This repo is the PyTorch implementation for the MuRCL described in the paper "MuRCL: Multi-instance Reinforcement Contrastive Learning for Whole Slide Image Classification".
│ requirements.yaml
│ train_MuRCL.py # pre-training MuRCL
│ train_RLMIL.py # training, fine-tuning and linear evaluating RLMIL
│
├─models # the model's architecture
| __init__.py
│ abmil.py
│ cl.py
│ clam.py
│ dsmil.py
│ rlmil.py
│
├─runs # the training scripts
│ finetune.sh
│ linear.sh
│ pretrain.sh
│ scratch.sh
│
├─scripts
│ __init__.py
│ create_heatmaps.py # generate the attention heat-map mentioned in our paper
│
├─utils
│ __init__.py
│ datasets.py # WSI class and function for WSIs
│ general.py # help function
│ losses.py # loss function
requirements.yaml
name: MuRCL-pytorch
channels:
- pytorch
- conda-forge
- defaults
dependencies:
- joblib==0.17.0
- json-tricks==3.15.5
- matplotlib==3.1.0
- opencv-python==4.4.0.46
- opencv-python-headless==4.5.3.56
- openslide-python==1.1.2
- pandas==1.1.4
- pathtools==0.1.2
- pytorch=1.7.1=py3.7_cuda11.0.221_cudnn8.0.5_0
- torchvision=0.8.2=py37_cu110
- pyyaml==5.3.1
- scikit-image==0.18.1
- scikit-learn==0.24.2
- scipy==1.5.4
- sklearn==0.0
- sklearn-pandas==2.0.4
- tensorboard==2.4.1
- tqdm==4.53.0
Camelyon16: https://camelyon16.grand-challenge.org/Download/
TCGA: Use GDC data portal with a manifest file and configuration file.
-
cd wsi_processing
-
Tile all the WSI into patches
python create_patches.py --slide_dir /dir/to/silde --save_dir /save/dir/patch --overview --save_mask --wsi_format .tif --overview_level 5
-
Feature extraction
python extract_features.py --path_dir /dir/to/patch --image_encoder resnet18 --device 0
-
Clustering patch features
python features_clustering.py --feat_dir /dir/to/patch/features --num_clusters 10
The format of input csv file:
case_id | features_filepath | label | clusters_filepath | clusters_json_filepath |
---|---|---|---|---|
normal_001 | /path/to/patch_features/normal_001.npz | 0 | /path/to/cluster_indices/normal_001.npz | /path/to/cluster_indices/normal_001.json |
... | ... | ... | ... | ... |
case_id: [str] the index for each WSI.
features_filepath: [str] the .npz file path for each WSI, this .npz file contains several keywords as follows:
- filename: [str] case_id.
- img_features: [numpy.ndarray] the all patch's features as a numpy.ndarray, the shape is (num_patches, dim_features), like (1937, 512).

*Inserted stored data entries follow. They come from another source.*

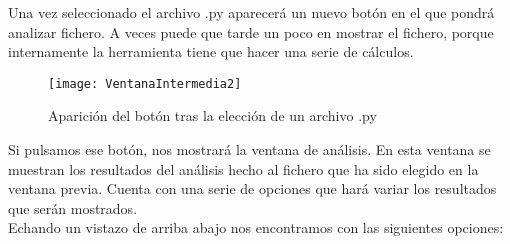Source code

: Una vez seleccionado el archivo .py aparecerá un nuevo botón en el que pondrá analizar fichero. A veces puede que tarde un poco en mostrar el fichero, porque internamente la herramienta tiene que hacer una serie de cálculos.\\
\begin{figure}[H]
\centering
\texttt{[image: VentanaIntermedia2]}
\caption{Aparición del botón tras la elección de un archivo .py}
\end{figure}
Si pulsamos ese botón, nos mostrará la ventana de análisis. En esta ventana se muestran los resultados del análisis hecho al fichero que ha sido elegido en la ventana previa. Cuenta con una serie de opciones que hará variar los resultados que serán mostrados.\\

Echando un vistazo de arriba abajo nos encontramos con las siguientes opciones:\\

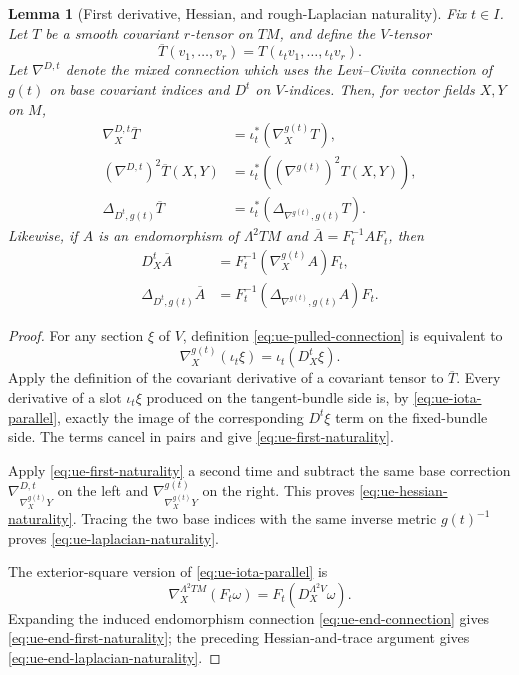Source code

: \documentclass[10pt]{coll-l}
\newtheorem{lemma}[theorem]{Lemma}
\theoremstyle{definition}
\theoremstyle{remark}
\numberwithin{section}{chapter}
\numberwithin{equation}{chapter}
\begin{document}
\begin{lemma}[First derivative, Hessian, and rough-Laplacian naturality]
\label{lem:ue-spatial-naturality}
Fix $t\in I$.  Let $T$ be a smooth covariant $r$-tensor on $TM$, and define
the $V$-tensor
\[
 \overline T(v_1,\ldots,v_r)
    =T(\iota_tv_1,\ldots,\iota_tv_r).
\]
Let $\nabla^{D,t}$ denote the mixed connection which uses the
Levi--Civita connection of $g(t)$ on base covariant indices and $D^t$ on
$V$-indices.  Then, for vector fields $X,Y$ on $M$,
\begin{align}
 \nabla_X^{D,t}\overline T
   &=\iota_t^*(\nabla_X^{g(t)}T),                         \label{eq:ue-first-naturality}\\
 (\nabla^{D,t})^2\overline T(X,Y)
   &=\iota_t^*\!\left((\nabla^{g(t)})^2T(X,Y)\right),   \label{eq:ue-hessian-naturality}\\
 \Delta_{D^t,g(t)}\overline T
   &=\iota_t^*(\Delta_{\nabla^{g(t)},g(t)}T).             \label{eq:ue-laplacian-naturality}
\end{align}
Likewise, if $A$ is an endomorphism of $\Lambda^2TM$ and
$\overline A=F_t^{-1}AF_t$, then
\begin{align}
 D_X^t\overline A
   &=F_t^{-1}(\nabla_X^{g(t)}A)F_t,                       \label{eq:ue-end-first-naturality}\\
 \Delta_{D^t,g(t)}\overline A
   &=F_t^{-1}(\Delta_{\nabla^{g(t)},g(t)}A)F_t.           \label{eq:ue-end-laplacian-naturality}
\end{align}
\end{lemma}

\begin{proof}
For any section $\xi$ of $V$, definition
\eqref{eq:ue-pulled-connection} is equivalent to
\begin{equation}
       \nabla_X^{g(t)}(\iota_t\xi)=\iota_t(D_X^t\xi).    \label{eq:ue-iota-parallel}
\end{equation}
Apply the definition of the covariant derivative of a covariant tensor to
$\overline T$.  Every derivative of a slot $\iota_t\xi$ produced on the
tangent-bundle side is, by \eqref{eq:ue-iota-parallel}, exactly the image
of the corresponding $D^t\xi$ term on the fixed-bundle side.  The terms
cancel in pairs and give \eqref{eq:ue-first-naturality}.

Apply \eqref{eq:ue-first-naturality} a second time and subtract the same
base correction
$\nabla^{D,t}_{\nabla_X^{g(t)}Y}$ on the left and
$\nabla^{g(t)}_{\nabla_X^{g(t)}Y}$ on the right.  This proves
\eqref{eq:ue-hessian-naturality}.  Tracing the two base indices with the
same inverse metric $g(t)^{-1}$ proves
\eqref{eq:ue-laplacian-naturality}.

The exterior-square version of \eqref{eq:ue-iota-parallel} is
\[
 \nabla_X^{\Lambda^2TM}(F_t\omega)
       =F_t(D_X^{\Lambda^2V}\omega).
\]
Expanding the induced endomorphism connection
\eqref{eq:ue-end-connection} gives
\eqref{eq:ue-end-first-naturality}; the preceding Hessian-and-trace
argument gives \eqref{eq:ue-end-laplacian-naturality}.
\end{proof}
\end{document}
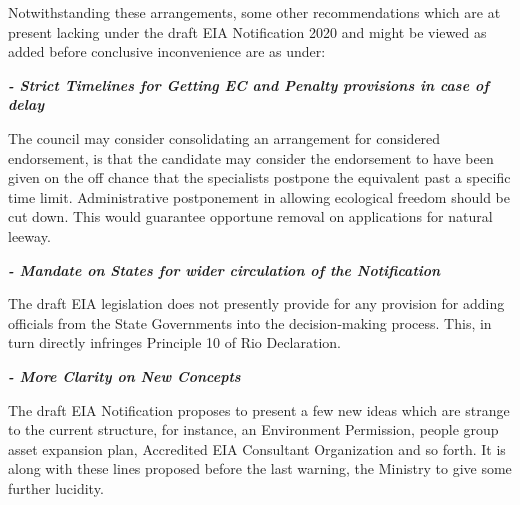 \begin{multicols}{2}
\noi
Notwithstanding these arrangements, some other recommendations which are at present
lacking under the draft EIA Notification 2020 and might be viewed as added before
conclusive inconvenience are as under:

{\it\bfseries - Strict Timelines for Getting EC and Penalty provisions in case of delay}

\noi
The council may consider consolidating an arrangement for considered endorsement, is that
the candidate may consider the endorsement to have been given on the off chance that the
specialists postpone the equivalent past a specific time limit. Administrative postponement in
allowing ecological freedom should be cut down. This would guarantee opportune removal
on applications for natural leeway.

{\it\bfseries - Mandate on States for wider circulation of the Notification}

\noi
The draft EIA legislation does not presently provide for any provision for adding officials
from the State Governments into the decision-making process. This, in turn directly infringes
Principle 10 of Rio Declaration. 

{\it\bfseries - More Clarity on New Concepts}

\noi
The draft EIA Notification proposes to present a few new ideas which are strange to the
current structure, for instance, an Environment Permission, people group asset expansion
plan, Accredited EIA Consultant Organization and so forth. It is along with these lines
proposed before the last warning, the Ministry to give some further lucidity.

\end{multicols}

label: [int] the label of the WSI.
clusters_filepath: [str] this .npz file indicates the clustering category corresponding to each patch in WSI. It contaions several keywords as follows:
- filename: [str] case_id.
- features_cluster_indices: [numpy.ndarray] This array represents the clustering category of each patch feature in WSI, it's shape is (num_pathces, 1).
clusters_json_filepath: [str] This JSON file represents the patch index contained in each category of clustering, like:
[ [0, 30, 57, 58, 89, 113, 124, 131, ...], [11, 13, 22, 25, 26, 34, 35, 45, 49, 50, 51, ...], ... [1, 8, 15, 16, ...] ]Each list represents a category.
pre-training our proposed framework MuRCL.
cd runs
sh pretrain.sh
evaluation of our proposed framework MuRCL.
cd runs
# training from scatch, does not load pre-trained weights
sh scratch.sh
# fine-tuning with pre-training weights by MuRCL
sh fintune.sh
# linear evaluation with pre-training weights by MuRCL
sh linear.sh
This code could create the attention heat-map mentioned in our paper.
cd scripts
python create_heatmaps.py
- You can simply process your own dataset into a format acceptable to our code, see [WSI Processing](###WSI Processing) and [Data Organization](###Data Organization).
- Then modify the input parameters of the training script in the runs directory.